The posterior mean of $w$ is now 0.67, while the PyMC code gave the posterior mean of $w$ to be 0.33. This means that label switching has occurred. The estimates of $w, \mu_0, \mu_1, \sigma_0^2, \sigma_1^2$ given by PyMC now coincide with those of $1-w, \mu_1, \mu_0, \sigma_1^2, \sigma_0^2$ given by the Gibbs sampler code. Despite this mismatch, the fitted densities are identical as shown below.

#Plotting the fitted two component normal mixture density on the histogram
from scipy.stats import norm

plt.hist(lograd, bins = 200, density = True, alpha = 0.6, label = 'Logarithm of Planet Radii')
x = np.linspace(lograd.min(), lograd.max(), 1000)
pdf_pymc = (1 - wmean) * norm.pdf(x, loc=mus_means[0], scale=sigmas_means[0]) + (wmean) * norm.pdf(x, loc=mus_means[1], scale=sigmas_means[1])
pdf_gibbs = (1 - samples["w"].mean()) * norm.pdf(x, loc=samples["mus"].mean(axis=0)[0], scale=samples["sigmas"].mean(axis=0)[0]) + (samples["w"].mean()) * norm.pdf(x, loc=samples["mus"].mean(axis=0)[1], scale=samples["sigmas"].mean(axis=0)[1])
plt.plot(x, pdf_pymc, color='blue', label='Fitted Two-Component Gaussian Mixture (PyMC)')
plt.plot(x, pdf_gibbs, color='red', label='Fitted Two-Component Gaussian Mixture (Gibbs)')
plt.title('Histogram of Exoplanet Radii with Fitted Mixture Density')
plt.xlabel('Log10(PlanetRadius (Jupiter Radii))')
plt.ylabel('Density')
plt.legend()
plt.show()

One advantage of the Gibbs sampler is that it can be implemented on the whole dataset (of size around 6K). In contrast, PyMC takes a really long time to run on the whole data.

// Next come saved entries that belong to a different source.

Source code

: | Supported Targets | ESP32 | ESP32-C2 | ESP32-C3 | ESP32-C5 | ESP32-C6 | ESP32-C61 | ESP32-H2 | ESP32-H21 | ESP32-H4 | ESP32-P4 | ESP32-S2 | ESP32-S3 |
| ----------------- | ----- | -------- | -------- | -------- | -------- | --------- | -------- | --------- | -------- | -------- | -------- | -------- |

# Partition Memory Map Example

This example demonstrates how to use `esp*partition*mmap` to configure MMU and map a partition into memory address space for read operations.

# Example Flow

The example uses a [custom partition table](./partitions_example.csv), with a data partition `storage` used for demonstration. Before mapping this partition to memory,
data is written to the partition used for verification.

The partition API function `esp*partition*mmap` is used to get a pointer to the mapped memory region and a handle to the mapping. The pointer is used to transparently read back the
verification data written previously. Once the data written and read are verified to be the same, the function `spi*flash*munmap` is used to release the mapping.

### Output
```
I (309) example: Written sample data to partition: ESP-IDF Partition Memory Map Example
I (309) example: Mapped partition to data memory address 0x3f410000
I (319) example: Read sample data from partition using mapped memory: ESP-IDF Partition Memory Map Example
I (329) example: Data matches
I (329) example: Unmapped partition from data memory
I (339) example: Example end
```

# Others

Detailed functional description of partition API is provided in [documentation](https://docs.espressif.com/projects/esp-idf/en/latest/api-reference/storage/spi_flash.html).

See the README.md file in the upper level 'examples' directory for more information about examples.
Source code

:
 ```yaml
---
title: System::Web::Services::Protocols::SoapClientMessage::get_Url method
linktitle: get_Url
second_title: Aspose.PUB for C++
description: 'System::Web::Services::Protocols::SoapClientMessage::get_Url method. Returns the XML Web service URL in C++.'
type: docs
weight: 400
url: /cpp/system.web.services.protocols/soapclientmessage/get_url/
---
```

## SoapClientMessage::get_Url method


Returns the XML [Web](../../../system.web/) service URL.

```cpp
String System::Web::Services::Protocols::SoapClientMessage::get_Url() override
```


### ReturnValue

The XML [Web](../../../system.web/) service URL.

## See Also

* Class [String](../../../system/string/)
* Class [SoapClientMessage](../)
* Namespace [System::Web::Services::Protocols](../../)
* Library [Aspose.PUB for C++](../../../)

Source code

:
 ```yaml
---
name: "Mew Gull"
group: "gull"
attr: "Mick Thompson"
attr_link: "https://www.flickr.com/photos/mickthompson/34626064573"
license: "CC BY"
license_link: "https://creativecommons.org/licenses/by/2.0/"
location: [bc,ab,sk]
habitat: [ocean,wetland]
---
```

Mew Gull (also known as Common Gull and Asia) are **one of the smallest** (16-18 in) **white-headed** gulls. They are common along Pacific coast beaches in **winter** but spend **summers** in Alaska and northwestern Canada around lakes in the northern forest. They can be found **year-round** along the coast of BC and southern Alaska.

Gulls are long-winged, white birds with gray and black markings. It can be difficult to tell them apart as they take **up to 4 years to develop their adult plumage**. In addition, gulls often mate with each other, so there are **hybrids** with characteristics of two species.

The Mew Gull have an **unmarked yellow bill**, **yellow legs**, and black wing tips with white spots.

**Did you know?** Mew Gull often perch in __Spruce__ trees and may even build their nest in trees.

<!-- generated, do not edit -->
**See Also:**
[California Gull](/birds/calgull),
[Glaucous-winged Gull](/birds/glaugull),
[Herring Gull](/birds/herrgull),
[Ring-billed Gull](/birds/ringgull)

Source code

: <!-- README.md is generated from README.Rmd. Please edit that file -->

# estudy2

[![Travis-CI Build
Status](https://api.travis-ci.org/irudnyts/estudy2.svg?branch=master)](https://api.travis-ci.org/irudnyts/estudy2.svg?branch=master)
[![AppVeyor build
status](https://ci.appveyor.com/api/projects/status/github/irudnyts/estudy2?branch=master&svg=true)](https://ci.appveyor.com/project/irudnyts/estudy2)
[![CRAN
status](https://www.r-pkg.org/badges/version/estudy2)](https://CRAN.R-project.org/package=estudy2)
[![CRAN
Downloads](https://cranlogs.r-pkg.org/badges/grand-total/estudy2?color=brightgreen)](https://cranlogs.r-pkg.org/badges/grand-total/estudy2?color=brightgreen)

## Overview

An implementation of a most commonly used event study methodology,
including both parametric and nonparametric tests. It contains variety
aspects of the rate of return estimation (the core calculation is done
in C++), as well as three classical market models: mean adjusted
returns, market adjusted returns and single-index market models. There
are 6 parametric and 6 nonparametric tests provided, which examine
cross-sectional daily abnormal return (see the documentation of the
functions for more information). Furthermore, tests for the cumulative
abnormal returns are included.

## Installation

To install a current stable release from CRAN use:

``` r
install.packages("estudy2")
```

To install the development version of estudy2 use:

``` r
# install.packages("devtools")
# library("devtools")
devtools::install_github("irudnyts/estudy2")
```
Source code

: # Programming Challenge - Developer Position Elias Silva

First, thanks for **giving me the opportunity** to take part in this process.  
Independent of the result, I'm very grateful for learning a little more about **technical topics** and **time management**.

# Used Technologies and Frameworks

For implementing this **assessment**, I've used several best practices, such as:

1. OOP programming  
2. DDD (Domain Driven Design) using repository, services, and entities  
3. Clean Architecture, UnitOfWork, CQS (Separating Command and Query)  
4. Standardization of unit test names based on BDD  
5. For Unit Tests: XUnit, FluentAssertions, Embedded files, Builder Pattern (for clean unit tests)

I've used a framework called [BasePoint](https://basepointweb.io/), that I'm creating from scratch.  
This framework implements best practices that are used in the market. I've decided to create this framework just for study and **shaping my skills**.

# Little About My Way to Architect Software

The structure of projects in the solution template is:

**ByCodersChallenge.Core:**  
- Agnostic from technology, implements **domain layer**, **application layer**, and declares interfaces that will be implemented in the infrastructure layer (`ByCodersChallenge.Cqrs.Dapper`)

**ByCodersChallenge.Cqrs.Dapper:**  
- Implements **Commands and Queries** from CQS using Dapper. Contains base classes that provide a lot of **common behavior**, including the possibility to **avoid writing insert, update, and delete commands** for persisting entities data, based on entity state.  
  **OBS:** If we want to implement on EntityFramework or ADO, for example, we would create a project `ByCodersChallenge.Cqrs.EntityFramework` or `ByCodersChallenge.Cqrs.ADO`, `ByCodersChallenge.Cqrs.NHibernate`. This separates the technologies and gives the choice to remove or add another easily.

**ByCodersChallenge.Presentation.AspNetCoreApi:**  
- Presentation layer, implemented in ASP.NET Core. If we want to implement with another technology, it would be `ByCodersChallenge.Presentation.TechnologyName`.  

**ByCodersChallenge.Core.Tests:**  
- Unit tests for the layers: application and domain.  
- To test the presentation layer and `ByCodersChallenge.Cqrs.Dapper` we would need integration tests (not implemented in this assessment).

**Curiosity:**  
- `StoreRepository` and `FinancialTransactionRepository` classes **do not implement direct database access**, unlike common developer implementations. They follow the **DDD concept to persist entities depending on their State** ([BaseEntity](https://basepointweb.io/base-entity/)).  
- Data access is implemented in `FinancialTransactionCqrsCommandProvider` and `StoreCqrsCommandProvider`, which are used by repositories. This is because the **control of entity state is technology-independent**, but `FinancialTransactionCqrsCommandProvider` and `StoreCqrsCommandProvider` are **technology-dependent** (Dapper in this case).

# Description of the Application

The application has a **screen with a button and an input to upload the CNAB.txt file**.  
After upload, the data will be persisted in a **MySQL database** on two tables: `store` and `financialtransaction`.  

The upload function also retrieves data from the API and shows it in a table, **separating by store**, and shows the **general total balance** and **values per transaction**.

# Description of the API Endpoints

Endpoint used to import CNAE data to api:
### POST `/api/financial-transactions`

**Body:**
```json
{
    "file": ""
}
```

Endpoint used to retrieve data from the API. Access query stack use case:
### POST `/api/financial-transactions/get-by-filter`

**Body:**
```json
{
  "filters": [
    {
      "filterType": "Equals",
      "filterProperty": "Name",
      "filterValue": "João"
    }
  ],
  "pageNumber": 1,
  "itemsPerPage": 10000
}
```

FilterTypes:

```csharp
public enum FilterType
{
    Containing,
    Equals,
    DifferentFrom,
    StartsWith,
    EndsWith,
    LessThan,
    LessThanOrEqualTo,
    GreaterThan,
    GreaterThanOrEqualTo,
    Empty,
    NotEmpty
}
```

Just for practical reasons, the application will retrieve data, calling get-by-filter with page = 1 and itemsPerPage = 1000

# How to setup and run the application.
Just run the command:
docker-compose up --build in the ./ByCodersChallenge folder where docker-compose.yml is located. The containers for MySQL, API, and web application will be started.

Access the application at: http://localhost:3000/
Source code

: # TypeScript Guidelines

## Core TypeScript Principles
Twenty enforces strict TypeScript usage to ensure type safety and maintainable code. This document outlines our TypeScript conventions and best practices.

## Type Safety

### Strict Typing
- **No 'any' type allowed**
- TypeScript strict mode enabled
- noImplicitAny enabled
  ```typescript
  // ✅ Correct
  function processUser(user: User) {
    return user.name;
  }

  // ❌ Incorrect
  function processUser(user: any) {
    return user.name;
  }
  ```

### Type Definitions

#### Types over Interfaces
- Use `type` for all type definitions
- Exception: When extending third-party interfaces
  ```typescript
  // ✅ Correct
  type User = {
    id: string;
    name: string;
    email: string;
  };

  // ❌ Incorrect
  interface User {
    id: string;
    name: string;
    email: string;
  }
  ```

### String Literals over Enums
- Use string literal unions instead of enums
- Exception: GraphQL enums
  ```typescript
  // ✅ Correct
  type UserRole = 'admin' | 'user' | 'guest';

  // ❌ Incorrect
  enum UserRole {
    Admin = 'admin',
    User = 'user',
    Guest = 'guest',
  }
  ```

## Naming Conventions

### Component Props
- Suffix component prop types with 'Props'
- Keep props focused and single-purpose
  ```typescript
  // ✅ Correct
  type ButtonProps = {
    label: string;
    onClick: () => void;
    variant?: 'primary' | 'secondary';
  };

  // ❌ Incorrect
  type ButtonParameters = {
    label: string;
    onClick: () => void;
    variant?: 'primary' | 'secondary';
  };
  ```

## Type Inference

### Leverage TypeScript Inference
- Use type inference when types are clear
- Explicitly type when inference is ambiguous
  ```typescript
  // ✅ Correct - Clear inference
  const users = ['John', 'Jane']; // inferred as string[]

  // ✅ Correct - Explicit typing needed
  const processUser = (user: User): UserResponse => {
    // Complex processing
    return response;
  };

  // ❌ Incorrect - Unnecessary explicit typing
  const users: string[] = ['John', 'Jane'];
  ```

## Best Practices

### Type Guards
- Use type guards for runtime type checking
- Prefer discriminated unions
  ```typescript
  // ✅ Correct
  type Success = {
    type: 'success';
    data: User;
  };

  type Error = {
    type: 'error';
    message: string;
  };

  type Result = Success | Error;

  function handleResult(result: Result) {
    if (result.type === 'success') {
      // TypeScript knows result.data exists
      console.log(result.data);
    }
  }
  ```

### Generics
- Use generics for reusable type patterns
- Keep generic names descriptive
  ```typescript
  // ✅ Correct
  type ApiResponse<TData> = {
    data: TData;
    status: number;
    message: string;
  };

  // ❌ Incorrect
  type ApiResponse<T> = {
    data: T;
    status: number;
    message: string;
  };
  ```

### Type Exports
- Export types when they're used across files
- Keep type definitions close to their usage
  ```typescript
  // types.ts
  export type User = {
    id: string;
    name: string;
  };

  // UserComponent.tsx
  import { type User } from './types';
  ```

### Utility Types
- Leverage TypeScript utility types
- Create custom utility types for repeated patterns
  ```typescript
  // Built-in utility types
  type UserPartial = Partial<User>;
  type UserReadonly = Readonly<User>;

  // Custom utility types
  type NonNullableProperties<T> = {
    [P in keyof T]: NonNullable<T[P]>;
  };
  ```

#Gibbs sampler on the full dataset:
samples_full_wholedata = gibbs_gmm(lograd_full, n_iter=40000, random_seed=123)
burnin = 2000
samples_wholedata = {k: v[burnin:] for k, v in samples_full_wholedata.items()}

The estimates and fitted density now (on the whole dataset) are plotted below.

print("Posterior mean of w:", samples_wholedata["w"].mean())
print("Posterior mean of mu_0 and mu_1:", samples_wholedata["mus"].mean(axis=0))
print("Posterior mean of sigma_0 and sigma_1:", samples_wholedata["sigmas"].mean(axis=0))

Posterior mean of w: 0.693331696753807
Posterior mean of mu_0 and mu_1: [ 0.06554884 -0.70760319]
Posterior mean of sigma_0 and sigma_1: [0.06801815 0.22948966]

#Plotting the fitted two component normal mixture density on the histogram
from scipy.stats import norm
plt.figure(figsize=(10, 6))
plt.hist(lograd_full, bins = 150, density = True, alpha = 0.6, label = 'Logarithm of Planet Radii')
x = np.linspace(lograd_full.min(), lograd_full.max(), 1000)
pdf_pymc = (1 - wmean) * norm.pdf(x, loc=mus_means[0], scale=sigmas_means[0]) + (wmean) * norm.pdf(x, loc=mus_means[1], scale=sigmas_means[1])
pdf_gibbs_whole = (1 - samples_wholedata["w"].mean()) * norm.pdf(x, loc=samples_wholedata["mus"].mean(axis=0)[0], scale=samples_wholedata["sigmas"].mean(axis=0)[0]) + (samples_wholedata["w"].mean()) * norm.pdf(x, loc=samples_wholedata["mus"].mean(axis=0)[1], scale=samples_wholedata["sigmas"].mean(axis=0)[1])
plt.plot(x, pdf_pymc, color='blue', label='Fitted Model (PyMC; on 500 data points)')
plt.plot(x, pdf_gibbs_whole, color='red', label='Fitted Model (Gibbs; whole data)')
plt.title('Histogram of Exoplanet Radii with Fitted Mixture Density')
plt.xlabel('Log10(PlanetRadius (Jupiter Radii))')
plt.ylabel('Density')
plt.legend()
plt.show()

The fitted density (on the whole dataset) is slightly different from that fitted on the smaller sample (with the $\sigma$ corresponding to the second group being smaller compared to the fitted density on the smaller dataset).